▶ [TASK PROMPT]: In the listing below, find each line that holds "begin" and list it.

▶ [EXERCISE DATA]:
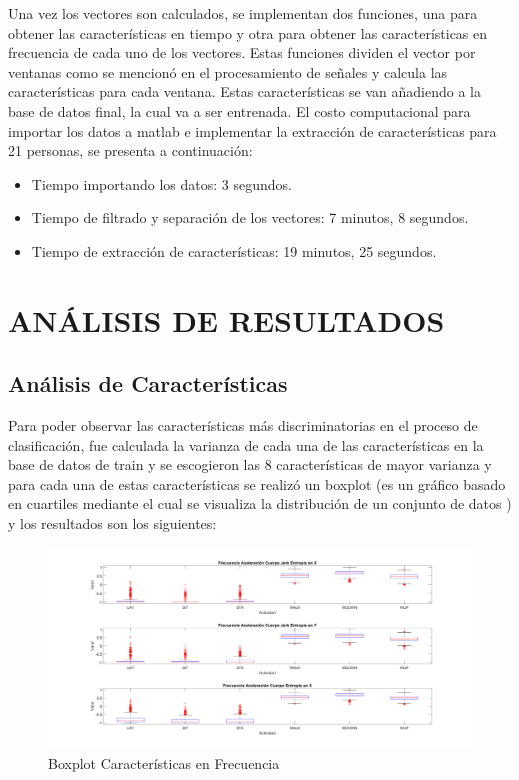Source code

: \documentclass[11pt]{report}
\begin{document}
Una vez los vectores son calculados, se implementan dos funciones, una para obtener las características en tiempo y otra para obtener las características en frecuencia de cada uno de los vectores. Estas funciones dividen el vector por ventanas como se mencionó en el procesamiento de señales y calcula las características para cada ventana. Estas características se van añadiendo a la base de datos final, la cual va a ser entrenada. El costo computacional para importar los datos a matlab e implementar la extracción de características para 21 personas, se presenta a continuación:

\begin{itemize}
\item Tiempo importando los datos: 3 segundos.
\item Tiempo de filtrado y separación de los vectores: 7 minutos, 8 segundos.
\item Tiempo de extracción de características: 19 minutos, 25 segundos.
\end{itemize}

\chapter{ANÁLISIS DE RESULTADOS}

\section{Análisis de Características}

Para poder observar las características más discriminatorias en el proceso de clasificación, fue calculada la varianza de cada una de las características en la base de datos de train y se escogieron las 8 características de mayor varianza y para cada una de estas características se realizó un boxplot (es un gráfico basado en cuartiles mediante el cual se visualiza la distribución de un conjunto de datos \cite{boxplot}) y los resultados son los siguientes:

\begin{figure}[H]
  \centering
    \includegraphics[width=1\textwidth]{varianza_frecuencia}
   \caption{Boxplot Características en Frecuencia}
\end{figure}
\end{document}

▶ [FINAL ANSWER]:
\begin{document}
\begin{itemize}
\begin{figure}[H]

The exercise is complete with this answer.